The workshop wrapped. I took the Muni to Dolores Park, and caught up with a music friend who was living in San Francisco. Her friend was wearing a backpack with a seatbelt, which seemed kind of weird at the time. I hauled my ass back to East Bay, grabbed my Subaru from “Ashley” BART, and aimed north.

I slept in my car again at Castle Crags.

And arrived home in Bend the following day.

Everything was still the same, but somehow, different.

So thank you, Adaptive Path, for all of that.

“Here, I made you a better poster.”

LINK.

God dammit, I miss San Francisco more than I thought I would.

After a lovely summer…

Tomorrow is my last day at Adaptive Path.

Tomorrow is the last day I ride Spry through San Francisco.

I’m gonna try real hard not to cry.

“Talking to Yourself” Selected as San Francisco’s Favorite Pastime

It narrowly beat out “driving a Prius”, “pissing on the sidewalk”, and “being a huge dick every time you get behind the wheel and pulling U-turns in the middle of the fucking block”.

Did I mention I love my job?

Andrew suggests an explosion.

Scope

Home Sweet Home

Maybe you’ve already heard, but I recently helped launch Adaptive Path’s new home page. A few of the other kind folks at the office designed it, and I cut it up into its hot-and-buttery front-end code. I used 960.gs for the pixel-perfect CSS grid system, and cooked up some slick back-end code for streaming our recent essays and blog posts into their proper sections.

What’s more, I wrote some tight little scripts to hit up our Twitter feed and pull down our most recent tweets. Javascript implementations are nice for low-volume sites, but when you get as much traffic as AP you need something a bit more robust. I developed a lightweight caching module that wraps around our call to the Twitter API, keeping our tweets fresh without hitting Twitter on every single (insanely frequent) page load.
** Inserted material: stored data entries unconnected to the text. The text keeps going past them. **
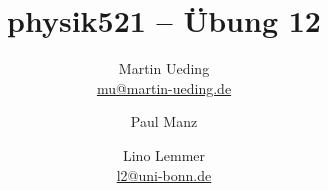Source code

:

\title{physik521 – Übung 12}
\author{
	Martin Ueding \\ \small{\href{mailto:mu@martin-ueding.de}{mu@martin-ueding.de}}
        \and Paul Manz
        \and Lino Lemmer \\ \small{\href{mailto:l2@uni-bonn.de}{l2@uni-bonn.de}}
}

\pagestyle{plain}

\newcommand\kB{k_\text B}
\newcommand\muB{\mu_\text B}



\maketitle

\section{}

\fehlt

\section{}

\fehlt

\section{}

\fehlt

\IfFileExists{\bibliographyfile}{
    \printbibliography
}{}



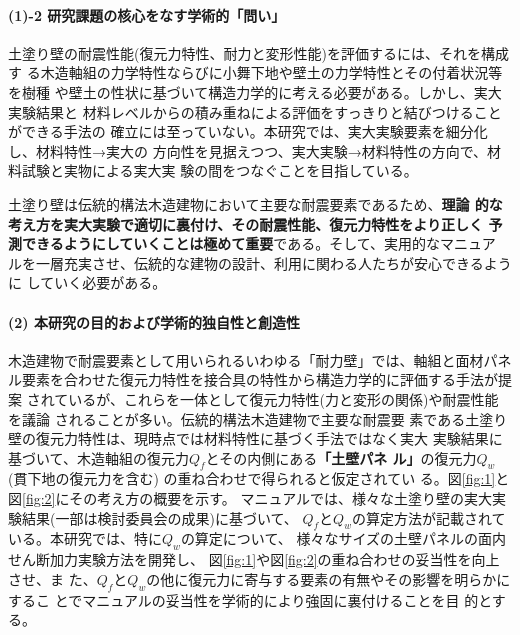 \documentclass[11pt,a4paper,uplatex,dvipdfmx]{ujarticle} 		%
\newcommand{\研究課題名}{伝統的な木造土塗り壁の復元力に及ぼす軸組の影響に関する実験研究}
\newcommand{\研究機関名}{公立鳥取環境大学}
\newcommand{\研究代表者氏名}{中治弘行}
\newcommand{\私}{{\研究代表者氏名}}
\newcommand{\研究期間の最終元号年度}{8}  %
\begin{document}
\paragraph{(1)-2 研究課題の核心をなす学術的「問い」}
\mbox{}\par

土塗り壁の耐震性能(復元力特性、耐力と変形性能)を評価するには、それを構成す
る木造軸組の力学特性ならびに小舞下地や壁土の力学特性とその付着状況等を樹種
や壁土の性状に基づいて構造力学的に考える必要がある。しかし、実大実験結果と
材料レベルからの積み重ねによる評価をすっきりと結びつけることができる手法の
確立には至っていない。本研究では、実大実験要素を細分化し、材料特性→実大の
方向性を見据えつつ、実大実験→材料特性の方向で、材料試験と実物による実大実
験の間をつなぐことを目指している。

土塗り壁は伝統的構法木造建物において主要な耐震要素であるため、\textbf{理論
  的な考え方を実大実験で適切に裏付け、その耐震性能、復元力特性をより正しく
  予測できるようにしていくことは極めて重要}である。そして、実用的なマニュア
ルを一層充実させ、伝統的な建物の設計、利用に関わる人たちが安心できるように
していく必要がある。

\paragraph{(2) 本研究の目的および学術的独自性と創造性}
\mbox{}\par

木造建物で耐震要素として用いられるいわゆる{「耐力壁」}では、軸組と面材パネ
ル要素を合わせた復元力特性を接合具の特性から構造力学的に評価する手法が提案
されているが、これらを一体として復元力特性(力と変形の関係)や耐震性能を議論
されることが多い\cite{kyoyououryoku2017}。伝統的構法木造建物で主要な耐震要
素である土塗り壁の復元力特性は、現時点では材料特性に基づく手法ではなく実大
実験結果に基づいて、木造軸組の復元力$Q_f$とその内側にある\textbf{「土壁パネ
  ル」}の復元力$Q_w$ (貫下地の復元力を含む) の重ね合わせで得られると仮定されてい
る。図\ref{fig:1}と図\ref{fig:2}にその考え方の概要を示す。
マニュアル\cite{manual2019}では、様々な土塗り壁の実大実験結果(一部は検討委員会の成果)に基づいて、
$Q_f$と$Q_w$の算定方法が記載されている。本研究では、特に$Q_w$の算定について、
様々なサイズの土壁パネルの面内せん断加力実験方法を開発し、
図\ref{fig:1}や図\ref{fig:2}の重ね合わせの妥当性を向上させ、ま
た、$Q_f$と$Q_w$の他に復元力に寄与する要素の有無やその影響を明らかにするこ
とでマニュアル\cite{manual2019}の妥当性を学術的により強固に裏付けることを目
的とする。
\end{document}
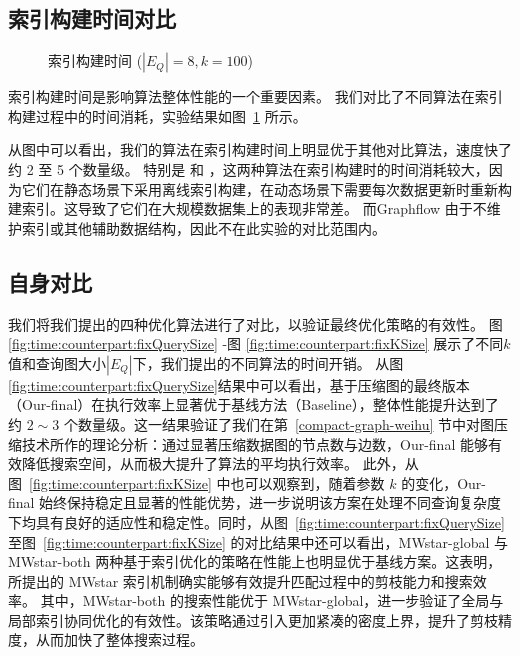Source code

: \subsection{索引构建时间对比}
\label{ch5:index-construction}
\begin{figure}[h!]
    \centering
    \caption{索引构建时间  ($|E_Q|=8, k=100$)}
    \label{fig:exp:time:index}
\end{figure} 
索引构建时间是影响算法整体性能的一个重要因素。
我们对比了不同算法在索引构建过程中的时间消耗，实验结果如图~\ref{fig:exp:time:index} 所示。   


从图中可以看出，我们的算法在索引构建时间上明显优于其他对比算法，速度快了约 2 至 5 个数量级。
特别是 \itk 和 \pm，这两种算法在索引构建时的时间消耗较大，因为它们在静态场景下采用离线索引构建，在动态场景下需要每次数据更新时重新构建索引。这导致了它们在大规模数据集上的表现非常差。
而Graphflow 由于不维护索引或其他辅助数据结构，因此不在此实验的对比范围内。

\subsection{自身对比}
\label{ch5:couterparts}




\label{sec:couterparts}
我们将我们提出的四种优化算法进行了对比，以验证最终优化策略的有效性。
图 \ref{fig:time:counterpart:fixQuerySize} -图 \ref{fig:time:counterpart:fixKSize} 展示了不同$k$值和查询图大小$|E_Q|$下，我们提出的不同算法的时间开销。
从图\ref{fig:time:counterpart:fixQuerySize}结果中可以看出，基于压缩图的最终版本（Our-final）在执行效率上显著优于基线方法（Baseline），整体性能提升达到了约 $2{\sim}3$ 个数量级。这一结果验证了我们在第~\ref{compact-graph-weihu} 节中对图压缩技术所作的理论分析：通过显著压缩数据图的节点数与边数，Our-final 能够有效降低搜索空间，从而极大提升了算法的平均执行效率。
此外，从图~\ref{fig:time:counterpart:fixKSize} 中也可以观察到，随着参数 $k$ 的变化，Our-final 始终保持稳定且显著的性能优势，进一步说明该方案在处理不同查询复杂度下均具有良好的适应性和稳定性。同时，从图~\ref{fig:time:counterpart:fixQuerySize} 至图~\ref{fig:time:counterpart:fixKSize} 的对比结果中还可以看出，MWstar-global 与 MWstar-both 两种基于索引优化的策略在性能上也明显优于基线方案。这表明，所提出的 MWstar 索引机制确实能够有效提升匹配过程中的剪枝能力和搜索效率。
其中，MWstar-both 的搜索性能优于 MWstar-global，进一步验证了全局与局部索引协同优化的有效性。该策略通过引入更加紧凑的密度上界，提升了剪枝精度，从而加快了整体搜索过程。

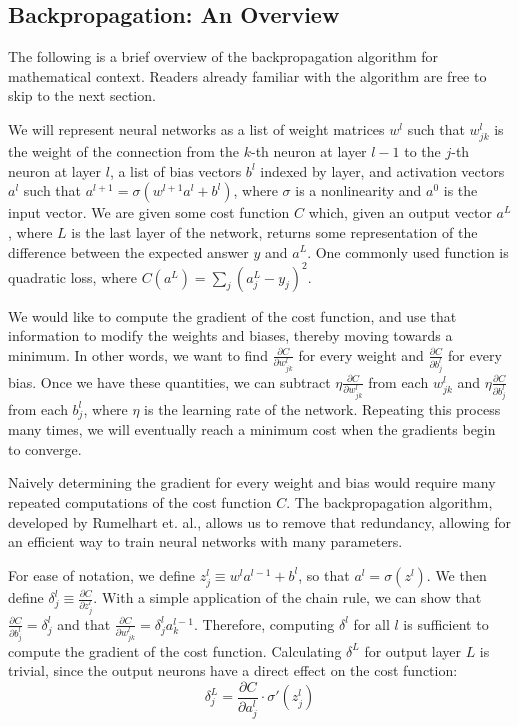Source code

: \documentclass[12pt]{article}
\newcommand{\partialderiv}[2]{\frac{\partial #1}{\partial #2}}
\begin{document}
\subsection{Backpropagation: An Overview}
The following is a brief overview of the backpropagation algorithm for mathematical context. Readers already familiar with the algorithm are free to skip to the next section.

We will represent neural networks as a list of weight matrices $w^l$ such that $w^{l}_{jk}$ is the weight of the connection from the $k$-th neuron at layer $l-1$ to the $j$-th neuron at layer $l$, a list of bias vectors $b^l$ indexed by layer, and activation vectors $a^l$ such that $a^{l+1}=\sigma\left(w^{l+1}a^l + b^l\right)$, where $\sigma$ is a nonlinearity and $a^0$ is the input vector. We are given some cost function $C$ which, given an output vector $a^L$, where $L$ is the last layer of the network, returns some representation of the difference between the expected answer $y$ and $a^L$. One commonly used function is quadratic loss, where $C\left(a^L\right) = \sum_j \left(a^L_j - y_j\right)^2$.

We would like to compute the gradient of the cost function, and use that information to modify the weights and biases, thereby moving towards a minimum. In other words, we want to find $\partialderiv{C}{w^l_{jk}}$ for every weight and $\partialderiv{C}{b^l_j}$ for every bias. Once we have these quantities, we can subtract $\eta\partialderiv{C}{w^l_{jk}}$ from each $w^l_{jk}$ and $\eta\partialderiv{C}{b^l_{j}}$ from each $b^l_j$, where $\eta$ is the learning rate of the network. Repeating this process many times, we will eventually reach a minimum cost when the gradients begin to converge.

Naively determining the gradient for every weight and bias would require many repeated computations of the cost function $C$. The backpropagation algorithm, developed by Rumelhart et. al., allows us to remove that redundancy, allowing for an efficient way to train neural networks with many parameters. \cite{backprop}

For ease of notation, we define $z_j^l \equiv w^l a^{l-1} + b^l$, so that $a^l = \sigma(z^l)$. We then define $\delta_j^l \equiv\partialderiv{C}{z_j^l}$. With a simple application of the chain rule, we can show that $\partialderiv{C}{b_j^l} = \delta_j^l$ and that $\partialderiv{C}{w_{jk}^l} = \delta_j^l a_k^{l-1}$. Therefore, computing $\delta^l$ for all $l$ is sufficient to compute the gradient of the cost function. Calculating $\delta^L$ for output layer $L$ is trivial, since the output neurons have a direct effect on the cost function:
\begin{equation}
	\delta_j^L = \partialderiv{C}{a_j^l}\cdot\sigma'\left(z_j^l\right)\label{eq1}
\end{equation}
\end{document}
Meanwhile, I’ve pretty much been living at Musée Mécanique the last two weekends, digesting their incredible collection of antique coin-operated arcade machines. While these pictures certainly won’t leave that familiarly cold smell of metal on your hands after you’re done handling them, I’ve nevertheless been dropping my observations into a set on Flickr.

Drop Coin Here

The Cail-O-Scope

Love Tester

Grope

Musée Mécanique

Musée Mécanique

Baseball Score-Board

Analog Interactions

Life has been wonderful and busy. As a hobby I’ve recently gotten into physical computing, and now properly armed with an Arduino board and a pile of spare parts from Sparkfun and Radio Shack alike I’ve started kinda hacking electronics and building junk. So far I’ve got nothing impressive to show for my efforts, but I’ve been learning a lot about circuits and resistors and transistors and I find myself uttering things that I never in my life thought I would say. Like, “These 1/6 watt 330 ohm resistors are absolute pussies when it comes to waterboarding. I mean breadboarding.”

But see, here’s the thing. Recently I’ve taken an interest into analog interactions, those things in the physical world that you interact with every day. You know, switches and knobs and dials and levers and the like. Or at least, that you used to interact with everyday, until someone got it in their head that everything needs to be a touch-sensitive computer screen interactive kiosk management database-backed networked system utility Ronald Reagan.

Now, I like touch screens as much as the next guy, but as humans, as physical beings that live in a physical, tangible world, I feel that touch screens are pedantic and insulting to the sophisticated sense of touch that we have developed over millennia. Thus, I’ve grown interested in 19th and early 20th century interactions, from slot machines to cash registers to antique cameras, in order to develop a interaction vocabulary that is more rich, nuanced and tactile than the ones we are currently using.

Yes, I’m looking backward to help us see forward. As the wise James Lileks recently said, “You might want to take a look into that big storehouse we call THE PAST, because it’s full of interesting, useful items.” Indeed, I’m curious about ways to take these old “analog” interactions and apply them to modern digital systems in such a way that the digital experience all but evaporates. All that remains on your interface, your beautiful hardwood interface, is levers, knobs, switches, perhaps a rotary dial. Indeed, the user would be “interacting” with a database-backed networked system, but all they would “experience” would be the physical controls and physical readouts. Like the Wooden Mirror for instance, which is backed by a digital computing mechanism, even though the computer does not constitute the experiential qualities of the interaction.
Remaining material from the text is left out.